### Task prompt
The answer should consist of the full listing below, repeated exactly and free of pictures.

──────────────────────────────

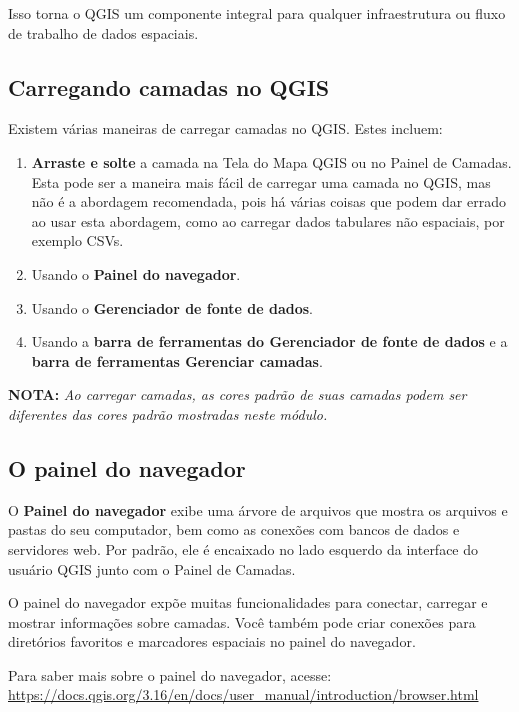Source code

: \documentclass[
]{krantz}
\providecommand{\tightlist}{%
  \setlength{\itemsep}{0pt}\setlength{\parskip}{0pt}}
\begin{document}
Isso torna o QGIS um componente integral para qualquer infraestrutura ou fluxo de trabalho de dados espaciais.

\hypertarget{carregando-camadas-no-qgis}{%
\subsection{Carregando camadas no QGIS}\label{carregando-camadas-no-qgis}}

Existem várias maneiras de carregar camadas no QGIS. Estes incluem:

\begin{enumerate}
\def\labelenumi{\arabic{enumi}.}
\tightlist
\item
  \textbf{Arraste e solte} a camada na Tela do Mapa QGIS ou no Painel de Camadas. Esta pode ser a maneira mais fácil de carregar uma camada no QGIS, mas não é a abordagem recomendada, pois há várias coisas que podem dar errado ao usar esta abordagem, como ao carregar dados tabulares não espaciais, por exemplo CSVs.
\item
  Usando o \textbf{Painel do navegador}.
\item
  Usando o \textbf{Gerenciador de fonte de dados}.
\item
  Usando a \textbf{barra de ferramentas do Gerenciador de fonte de dados} e a \textbf{barra de ferramentas Gerenciar camadas}.
\end{enumerate}

\textbf{NOTA:} \emph{Ao carregar camadas, as cores padrão de suas camadas podem ser diferentes das cores padrão mostradas neste módulo.}

\hypertarget{o-painel-do-navegador}{%
\subsection{O painel do navegador}\label{o-painel-do-navegador}}

O \textbf{Painel do navegador} exibe uma árvore de arquivos que mostra os arquivos e pastas do seu computador, bem como as conexões com bancos de dados e servidores web. Por padrão, ele é encaixado no lado esquerdo da interface do usuário QGIS junto com o Painel de Camadas.

O painel do navegador expõe muitas funcionalidades para conectar, carregar e mostrar informações sobre camadas. Você também pode criar conexões para diretórios favoritos e marcadores espaciais no painel do navegador.

Para saber mais sobre o painel do navegador, acesse: \href{https://docs.qgis.org/3.16/en\%20/docs/user_manual/introduction/browser.html}{https://docs.qgis.org/3.16/en/docs/user\_manual/introduction/browser.html}
\end{document}
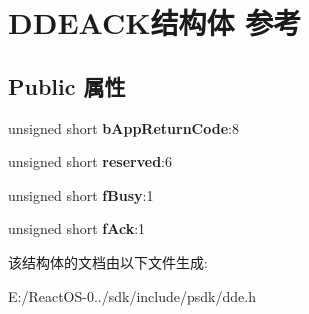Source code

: \hypertarget{struct_d_d_e_a_c_k}{}\section{D\+D\+E\+A\+C\+K结构体 参考}
\label{struct_d_d_e_a_c_k}
\subsection*{Public 属性}
\begin{DoxyCompactItemize}
\item 
\mbox{\label{struct_d_d_e_a_c_k_a4d1cba70808af776dec7f52dfc57bb3b}} 
unsigned short {\bfseries b\+App\+Return\+Code}\+:8
\item 
\mbox{\label{struct_d_d_e_a_c_k_a3957d15a63896df40d74e4bcbc1788d8}} 
unsigned short {\bfseries reserved}\+:6
\item 
\mbox{\label{struct_d_d_e_a_c_k_a08823f08a7548b0c6ac9b8714e15d3de}} 
unsigned short {\bfseries f\+Busy}\+:1
\item 
\mbox{\label{struct_d_d_e_a_c_k_a0eb7514152c9389c4750d399110ca211}} 
unsigned short {\bfseries f\+Ack}\+:1
\end{DoxyCompactItemize}


该结构体的文档由以下文件生成\+:\begin{DoxyCompactItemize}
\item 
E\+:/\+React\+O\+S-\/0../sdk/include/psdk/dde.\+h\end{DoxyCompactItemize}
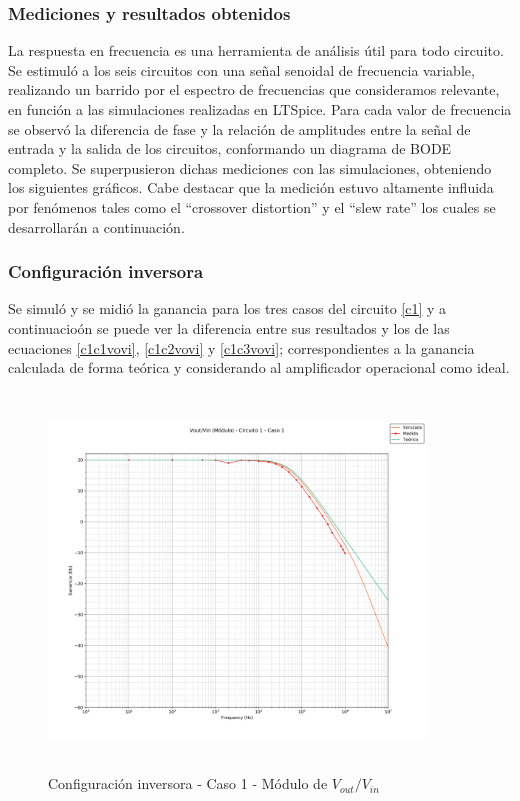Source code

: \subsubsection{Mediciones y resultados obtenidos} %

La respuesta en frecuencia es una herramienta de análisis útil para todo circuito. Se estimuló a los seis circuitos con una se\~nal senoidal de frecuencia variable, realizando un barrido por el espectro de frecuencias que consideramos relevante, en función a las simulaciones realizadas en LTSpice. Para cada valor de frecuencia se observó la diferencia de fase y la relación de amplitudes entre la se\~nal de entrada y la salida de los circuitos, conformando un diagrama de BODE completo. Se superpusieron dichas mediciones con las simulaciones, obteniendo los siguientes gráficos.
Cabe destacar que la medición estuvo altamente influida por fenómenos tales como el “crossover distortion” y el “slew rate” los cuales se desarrollarán a continuación.
\subsubsection*{Configuraci\'on inversora}
Se simul\'o y se midi\'o la ganancia para los tres casos del circuito \ref{c1} 
y a continuacio\'on se puede ver la diferencia entre sus resultados y los 
de las ecuaciones \ref{c1c1vovi}, \ref{c1c2vovi} y \ref{c1c3vovi}; correspondientes a 
la ganancia calculada de forma te\'orica y considerando al amplificador operacional como ideal.


\begin{figure}[H] %
	\centering
	\includegraphics[width=10cm,height=10cm,keepaspectratio]{../EJ1/00GRAFICOS/c1c1/c1c1voviMod.png}
	\caption{Configuración inversora -  Caso 1 - Módulo de $V_{out}/V_{in}$}
	\label{c1c1voviM}
\end{figure}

──────────────────────────────

### Solution for this problem
Source code

: \documentclass[
]{krantz}
\providecommand{\tightlist}{%
  \setlength{\itemsep}{0pt}\setlength{\parskip}{0pt}}
\begin{document}
Isso torna o QGIS um componente integral para qualquer infraestrutura ou fluxo de trabalho de dados espaciais.

\hypertarget{carregando-camadas-no-qgis}{%
\subsection{Carregando camadas no QGIS}\label{carregando-camadas-no-qgis}}

Existem várias maneiras de carregar camadas no QGIS. Estes incluem:

\begin{enumerate}
\def\labelenumi{\arabic{enumi}.}
\tightlist
\item
  \textbf{Arraste e solte} a camada na Tela do Mapa QGIS ou no Painel de Camadas. Esta pode ser a maneira mais fácil de carregar uma camada no QGIS, mas não é a abordagem recomendada, pois há várias coisas que podem dar errado ao usar esta abordagem, como ao carregar dados tabulares não espaciais, por exemplo CSVs.
\item
  Usando o \textbf{Painel do navegador}.
\item
  Usando o \textbf{Gerenciador de fonte de dados}.
\item
  Usando a \textbf{barra de ferramentas do Gerenciador de fonte de dados} e a \textbf{barra de ferramentas Gerenciar camadas}.
\end{enumerate}

\textbf{NOTA:} \emph{Ao carregar camadas, as cores padrão de suas camadas podem ser diferentes das cores padrão mostradas neste módulo.}

\hypertarget{o-painel-do-navegador}{%
\subsection{O painel do navegador}\label{o-painel-do-navegador}}

O \textbf{Painel do navegador} exibe uma árvore de arquivos que mostra os arquivos e pastas do seu computador, bem como as conexões com bancos de dados e servidores web. Por padrão, ele é encaixado no lado esquerdo da interface do usuário QGIS junto com o Painel de Camadas.

O painel do navegador expõe muitas funcionalidades para conectar, carregar e mostrar informações sobre camadas. Você também pode criar conexões para diretórios favoritos e marcadores espaciais no painel do navegador.

Para saber mais sobre o painel do navegador, acesse: \href{https://docs.qgis.org/3.16/en\%20/docs/user_manual/introduction/browser.html}{https://docs.qgis.org/3.16/en/docs/user\_manual/introduction/browser.html}
\end{document}
Source code

: \hypertarget{struct_d_d_e_a_c_k}{}\section{D\+D\+E\+A\+C\+K结构体 参考}
\label{struct_d_d_e_a_c_k}
\subsection*{Public 属性}
\begin{DoxyCompactItemize}
\item 
\mbox{\label{struct_d_d_e_a_c_k_a4d1cba70808af776dec7f52dfc57bb3b}} 
unsigned short {\bfseries b\+App\+Return\+Code}\+:8
\item 
\mbox{\label{struct_d_d_e_a_c_k_a3957d15a63896df40d74e4bcbc1788d8}} 
unsigned short {\bfseries reserved}\+:6
\item 
\mbox{\label{struct_d_d_e_a_c_k_a08823f08a7548b0c6ac9b8714e15d3de}} 
unsigned short {\bfseries f\+Busy}\+:1
\item 
\mbox{\label{struct_d_d_e_a_c_k_a0eb7514152c9389c4750d399110ca211}} 
unsigned short {\bfseries f\+Ack}\+:1
\end{DoxyCompactItemize}


该结构体的文档由以下文件生成\+:\begin{DoxyCompactItemize}
\item 
E\+:/\+React\+O\+S-\/0../sdk/include/psdk/dde.\+h\end{DoxyCompactItemize}
Source code

: \subsubsection{Mediciones y resultados obtenidos} %

La respuesta en frecuencia es una herramienta de análisis útil para todo circuito. Se estimuló a los seis circuitos con una se\~nal senoidal de frecuencia variable, realizando un barrido por el espectro de frecuencias que consideramos relevante, en función a las simulaciones realizadas en LTSpice. Para cada valor de frecuencia se observó la diferencia de fase y la relación de amplitudes entre la se\~nal de entrada y la salida de los circuitos, conformando un diagrama de BODE completo. Se superpusieron dichas mediciones con las simulaciones, obteniendo los siguientes gráficos.
Cabe destacar que la medición estuvo altamente influida por fenómenos tales como el “crossover distortion” y el “slew rate” los cuales se desarrollarán a continuación.
\subsubsection*{Configuraci\'on inversora}
Se simul\'o y se midi\'o la ganancia para los tres casos del circuito \ref{c1} 
y a continuacio\'on se puede ver la diferencia entre sus resultados y los 
de las ecuaciones \ref{c1c1vovi}, \ref{c1c2vovi} y \ref{c1c3vovi}; correspondientes a 
la ganancia calculada de forma te\'orica y considerando al amplificador operacional como ideal.


\begin{figure}[H] %
	\centering
	\includegraphics[width=10cm,height=10cm,keepaspectratio]{../EJ1/00GRAFICOS/c1c1/c1c1voviMod.png}
	\caption{Configuración inversora -  Caso 1 - Módulo de $V_{out}/V_{in}$}
	\label{c1c1voviM}
\end{figure}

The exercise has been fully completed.